### How to complete this task
Return the lines below exactly, starting with the line that contains "Gemälde von Lucas" and stopping after the last line.

*** Block opens ***

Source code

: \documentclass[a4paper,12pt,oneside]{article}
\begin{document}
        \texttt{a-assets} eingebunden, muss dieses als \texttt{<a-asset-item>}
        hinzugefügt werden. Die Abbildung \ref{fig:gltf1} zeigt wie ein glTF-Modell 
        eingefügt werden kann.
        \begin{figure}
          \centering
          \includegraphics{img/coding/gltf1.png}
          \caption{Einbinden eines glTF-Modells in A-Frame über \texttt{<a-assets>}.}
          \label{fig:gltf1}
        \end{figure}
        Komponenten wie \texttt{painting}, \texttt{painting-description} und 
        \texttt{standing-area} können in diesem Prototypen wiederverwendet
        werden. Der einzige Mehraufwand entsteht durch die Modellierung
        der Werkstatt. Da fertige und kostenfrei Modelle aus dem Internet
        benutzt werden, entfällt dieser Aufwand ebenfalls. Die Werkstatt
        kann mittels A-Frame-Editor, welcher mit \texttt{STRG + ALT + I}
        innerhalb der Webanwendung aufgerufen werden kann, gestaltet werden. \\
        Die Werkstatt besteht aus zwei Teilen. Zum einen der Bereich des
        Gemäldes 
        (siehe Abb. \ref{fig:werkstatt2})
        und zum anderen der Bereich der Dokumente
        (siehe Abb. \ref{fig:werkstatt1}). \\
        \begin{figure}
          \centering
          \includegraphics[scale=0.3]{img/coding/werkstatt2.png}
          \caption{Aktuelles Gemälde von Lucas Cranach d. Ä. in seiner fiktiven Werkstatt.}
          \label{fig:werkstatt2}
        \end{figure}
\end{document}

*** Block closes ***

### Reply to the exercise
          \caption{Aktuelles Gemälde von Lucas Cranach d. Ä. in seiner fiktiven Werkstatt.}
          \label{fig:werkstatt2}
        \end{figure}
\end{document}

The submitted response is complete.